The U.S. will see significant new cheese production capacity becoming operational in November (Michigan) and the beginning of 2021 (Minnesota).
“Every one penny in cheese price change is 10 cents of change on the milk check,” Gould pointed out. “As a globe, we are in relatively balanced to tight supply on cheese in the second half of 2020, but the forecast heading into 2021 is driven by the factories and capacity being built.”
He said the long-term export trend for cheese is positive.

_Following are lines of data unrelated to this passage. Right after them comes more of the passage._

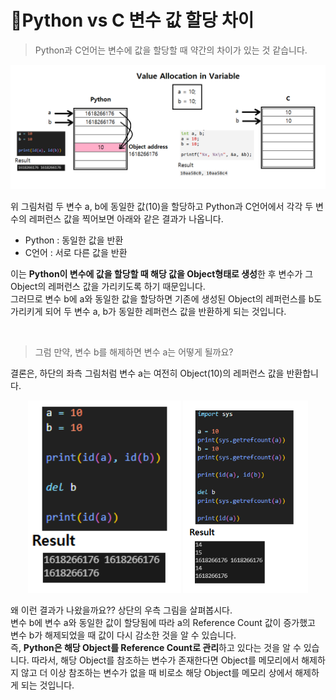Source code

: # 🔎Python vs C 변수 값 할당 차이

> Python과 C언어는 변수에 값을 할당할 때 약간의 차이가 있는 것 같습니다.

![python vs c 변수 값 할당 차이](img/python_vs_c_value_allocation.png)

위 그림처럼 두 변수 a, b에 동일한 값(10)을 할당하고 Python과 C언어에서 각각 두 변수의 레퍼런스 값을 찍어보면 아래와 같은 결과가 나옵니다.<br>

- Python : 동일한 값을 반환
- C언어 : 서로 다른 값을 반환

이는 **Python이 변수에 값을 할당할 때 해당 값을 Object형태로 생성**한 후 변수가 그 Object의 레퍼런스 값을 가리키도록 하기 때문입니다.<br>
그러므로 변수 b에 a와 동일한 값을 할당하면 기존에 생성된 Object의 레퍼런스를 b도 가리키게 되어 두 변수 a, b가 동일한 레퍼런스 값을 반환하게 되는 것입니다.

<br>

> 그럼 만약, 변수 b를 해제하면 변수 a는 어떻게 될까요?

결론은, 하단의 좌측 그림처럼 변수 a는 여전히 Object(10)의 레퍼런스 값을 반환합니다.<br>

<div align="center">
<img src="img/reference_counter_1.png" width="245px">
<img src="img/reference_counter_2.png" width="200px">
</div>

왜 이런 결과가 나왔을까요?? 상단의 우측 그림을 살펴봅시다.<br>
변수 b에 변수 a와 동일한 값이 할당됨에 따라 a의 Reference Count 값이 증가했고 변수 b가 해제되었을 때 값이 다시 감소한 것을 알 수 있습니다.<br>
즉, **Python은 해당 Object를 Reference Count로 관리**하고 있다는 것을 알 수 있습니다. 따라서, 해당 Object를 참조하는 변수가 존재한다면 Object를 메모리에서 해제하지 않고 더 이상 참조하는 변수가 없을 때 비로소 해당 Object를 메모리 상에서 해제하게 되는 것입니다.
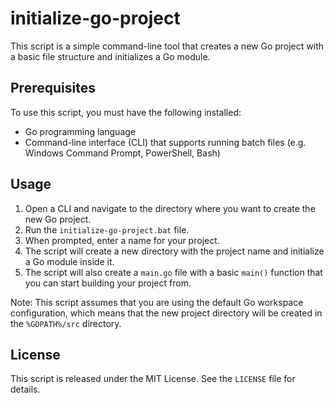 # initialize-go-project

This script is a simple command-line tool that creates a new Go project with a basic file structure and initializes a Go module.

## Prerequisites

To use this script, you must have the following installed:

- Go programming language
- Command-line interface (CLI) that supports running batch files (e.g. Windows Command Prompt, PowerShell, Bash)

## Usage

1. Open a CLI and navigate to the directory where you want to create the new Go project.
2. Run the `initialize-go-project.bat` file.
3. When prompted, enter a name for your project.
4. The script will create a new directory with the project name and initialize a Go module inside it.
5. The script will also create a `main.go` file with a basic `main()` function that you can start building your project from.

Note: This script assumes that you are using the default Go workspace configuration, which means that the new project directory will be created in the `%GOPATH%/src` directory.

## License

This script is released under the MIT License. See the `LICENSE` file for details.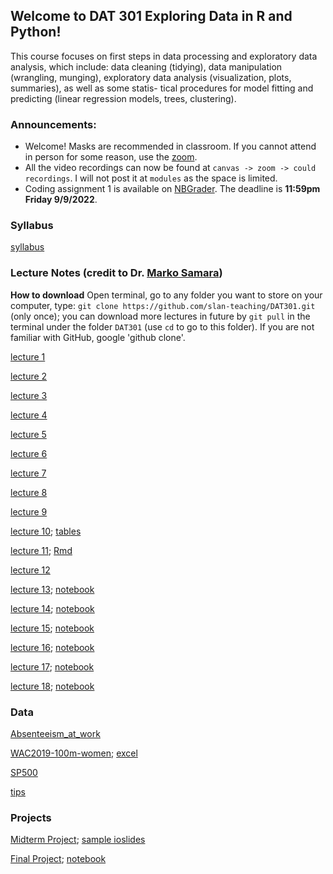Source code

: ## Welcome to DAT 301 Exploring Data in R and Python!

This course focuses on first steps in data processing and exploratory data analysis, which include: data cleaning (tidying), data manipulation (wrangling, munging), exploratory data analysis (visualization, plots, summaries), as well as some statis- tical procedures for model fitting and predicting (linear regression models, trees, clustering).

### Announcements:

* Welcome! Masks are recommended in classroom. If you cannot attend in person for some reason, use the [zoom](https://asu.zoom.us/j/82523631501?pwd=VUNGenJ1bHhmWFg1L3hoOVNVMldEQT09).
* All the video recordings can now be found at `canvas -> zoom -> could recordings`. I will not post it at `modules` as the space is limited.
* Coding assignment 1 is available on [NBGrader](mathds.asu.edu). The deadline is **11:59pm Friday 9/9/2022**.

### Syllabus

[syllabus](https://github.com/slan-teaching/DAT301/blob/master/syllabus_DAT301.pdf)

### Lecture Notes (credit to Dr. [Marko Samara](https://math.asu.edu/node/1640))

**How to download** Open terminal, go to any folder you want to store on your computer, type: `git clone https://github.com/slan-teaching/DAT301.git` (only once); you can download more lectures in future by `git pull` in the terminal under the folder `DAT301` (use `cd` to go to this folder). If you are not familiar with GitHub, google 'github clone'.

[lecture 1](https://github.com/slan-teaching/DAT301/blob/master/lecture_notes/Lec1-getting-started-with-R.pdf)

[lecture 2](https://github.com/slan-teaching/DAT301/blob/master/lecture_notes/Lec2-rand-vars-and-data.html)

[lecture 3](https://github.com/slan-teaching/DAT301/blob/master/lecture_notes/Lec3-basic-plots.html)

[lecture 4](https://github.com/slan-teaching/DAT301/blob/master/lecture_notes/Lec4-basic-workflow.html)

[lecture 5](https://github.com/slan-teaching/DAT301/blob/master/lecture_notes/Lec5-apply-family.html)

[lecture 6](https://github.com/slan-teaching/DAT301/blob/master/lecture_notes/Lec6-more-data-manipulation.html)

[lecture 7](https://github.com/slan-teaching/DAT301/blob/master/lecture_notes/Lec7-rmarkdown.html)

[lecture 8](https://github.com/slan-teaching/DAT301/blob/master/lecture_notes/Lec8-Regression.html)

[lecture 9](https://github.com/slan-teaching/DAT301/blob/master/lecture_notes/Lec9-Ioslides-and-Plotly.html)

[lecture 10](https://github.com/slan-teaching/DAT301/blob/master/lecture_notes/Lec10-ggplot2.html); [tables](https://github.com/slan-teaching/DAT301/blob/master/misc/table_ex.html)

[lecture 11](https://github.com/slan-teaching/DAT301/blob/master/lecture_notes/Lec11-animation.html); [Rmd](https://github.com/slan-teaching/DAT301/blob/master/lecture_notes/Lec11-animation.Rmd)

[lecture 12](https://github.com/slan-teaching/DAT301/blob/master/lecture_notes/Lec12-shiny.Rmd)

[lecture 13](https://github.com/slan-teaching/DAT301/blob/master/lecture_notes/Lec13-Getting-started-with-iPython-Notebook.html);  [notebook](https://github.com/slan-teaching/DAT301/blob/master/lecture_notes/Lec13-Getting-started-with-iPython-Notebook.ipynb)

[lecture 14](https://github.com/slan-teaching/DAT301/blob/master/lecture_notes/Lec14-Data-Structures-and-Functions.html);  [notebook](https://github.com/slan-teaching/DAT301/blob/master/lecture_notes/Lec14-Data-Structures-and-Functions.ipynb)

[lecture 15](https://github.com/slan-teaching/DAT301/blob/master/lecture_notes/Lec15-Numpy-w-Matplotlib.html);  [notebook](https://github.com/slan-teaching/DAT301/blob/master/lecture_notes/Lec15-Numpy-w-Matplotlib.ipynb)

[lecture 16](https://github.com/slan-teaching/DAT301/blob/master/lecture_notes/Lec16-ch05-Pandas.html);  [notebook](https://github.com/slan-teaching/DAT301/blob/master/lecture_notes/Lec16-ch05-Pandas.ipynb)

[lecture 17](https://github.com/slan-teaching/DAT301/blob/master/lecture_notes/Lec17-Web-Scraping.html);  [notebook](https://github.com/slan-teaching/DAT301/blob/master/lecture_notes/Lec17-Web-Scraping.ipynb)

[lecture 18](https://github.com/slan-teaching/DAT301/blob/master/lecture_notes/Lec18-Matplotlib-and-Seaborn.html);  [notebook](https://github.com/slan-teaching/DAT301/blob/master/lecture_notes/Lec18-Matplotlib-and-Seaborn.ipynb)

### Data

[Absenteeism_at_work](https://github.com/slan-teaching/DAT301/blob/master/assignments/Absenteeism_at_work.csv)

[WAC2019-100m-women](https://github.com/slan-teaching/DAT301/blob/master/lecture_notes/WAC2019-100m-women.csv);  [excel](https://github.com/slan-teaching/DAT301/blob/master/lecture_notes/WAC2019-100m-women.xlsx)

[SP500](https://github.com/slan-teaching/DAT301/blob/master/lecture_notes/spx.csv)

[tips](https://github.com/slan-teaching/DAT301/blob/master/lecture_notes/tips.csv)

### Projects

[Midterm Project](https://github.com/slan-teaching/DAT301/blob/master/projects/Midterm.html);    [sample ioslides](https://github.com/slan-teaching/DAT301/blob/master/projects/Midterm.Rmd)

[Final Project](https://github.com/slan-teaching/DAT301/blob/master/projects/Final.html);    [notebook](https://github.com/slan-teaching/DAT301/blob/master/projects/Final.ipynb)
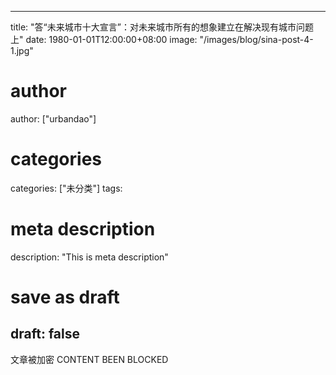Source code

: 
---
title: "答“未来城市十大宣言”：对未来城市所有的想象建立在解决现有城市问题上"
date: 1980-01-01T12:00:00+08:00
image: "/images/blog/sina-post-4-1.jpg"
# author
author: ["urbandao"]
# categories
categories: ["未分类"]
tags: 
# meta description
description: "This is meta description"
# save as draft
draft: false
---

文章被加密 CONTENT BEEN BLOCKED
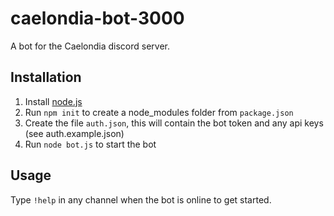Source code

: # caelondia-bot-3000

A bot for the Caelondia discord server.

## Installation

1. Install [node.js](https://nodejs.org/en/)
2. Run `npm init` to create a node_modules folder from `package.json`
3. Create the file `auth.json`, this will contain the bot token and any api keys (see auth.example.json)
4. Run `node bot.js` to start the bot

## Usage

Type `!help` in any channel when the bot is online to get started.
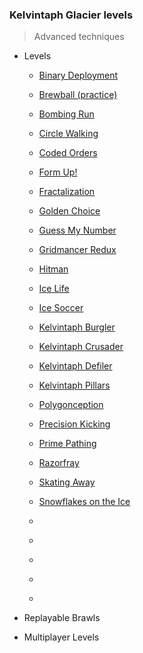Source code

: ### Kelvintaph Glacier levels

> Advanced techniques

+ Levels
    + [Binary Deployment](495-Binary_Deployment/)
    + [Brewball (practice)](487-Brewball/)
    + [Bombing Run](489-Bombing_Run/)
    + [Circle Walking](483-Circle_Walking/)
    + [Coded Orders](496-Coded_Orders/)
    + [Form Up!](501-Form_Up!/)
    + [Fractalization](490-Fractalization/)
    + [Golden Choice](504-Golden_Choice/)
    + [Guess My Number](503-Guess_My_Number/)
    + [Gridmancer Redux](502-Gridmancer_Redux/)
    + [Hitman](505-Hitman/)
    + [Ice Life](488-Ice_Life/)
    + [Ice Soccer](486-Ice_Soccer/)
    + [Kelvintaph Burgler](498-Kelvintaph_Burgler/)
    + [Kelvintaph Crusader](497-Kelvintaph_Crusader/)
    + [Kelvintaph Defiler](499-Kelvintaph_Defiler/)
    + [Kelvintaph Pillars](494-Kelvintaph_Pillars/)
    + [Polygonception](493-Polygonception/)
    + [Precision Kicking](492-Precision_Kicking/)
    + [Prime Pathing](500-Prime_Pathing/)
    + [Razorfray](491-Razorfray/)
    + [Skating Away](484-Skating_Away/)
    + [Snowflakes on the Ice](485-Snowflakes_on_the_Ice/)

    + [](506-/)
    + [](507-/)
    + [](508-/)
    + [](509-/)
    + [](510-/)

+ Replayable Brawls

+ Multiplayer Levels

It has been a “winner” during Covid because the big cheese purveyors are pizza companies that were the first to adopt low and no-contact delivery and saw their sales surge 20% higher.
But new cheese processing capacity in the U.S. and in Europe will present short-term concerns.
“We will see huge growth in cheese processing,” said Gould. The plant in St. John’s Michigan as a joint venture of DFA, Select and Glanbia will be the sixth largest in the country.
“We have never opened a plant in the U.S. that big – that fast – in history. This is a first, and these types of plants have to be run full, or you will lose your tail,” he said, noting these types of plants in the American cheese business operate on margins of 0.5% (one half of one percent). “They’ll make a penny on a $2/lb cheddar price. That’s why they fill full and build to scale and magnitude to make volume.
“The consequence of that is a shock increase in supply,” said Gould. “Demand doesn’t grow that same way. We don’t wake up and see new demand present itself as a shock-increase like that.”
Some wild cards do exist, including government intervention. What we’ve seen already this year in dairy purchases is greater than dairy has seen in a long time.
“Government purchases (CFAP) are using 2.5 to 3% of the U.S. milk supply,” said Gould. “Normally we forecast within 1% to say a year will be good or bad, but when those purchases end, we are talking about 2.5 to 3%. That’s a huge number. That’s a price negative thing if all of a sudden there’s 2% more milk on the market without government purchases.”
The flip side, he said, is “We are going through a crisis, and people are hungry. When you have hungry people, the prescription is to get them food.”
In this way, government purchase could be a positive wild card if they continue under circumstances where economic slowdown impacts domestic demand.
Other wild cards of course include the progress on a vaccine for Covid, and the status of the economy and foodservice. Positives in those areas could unleash demand for products that can be made quickly in bulk without the bottlenecks of serving retail demand.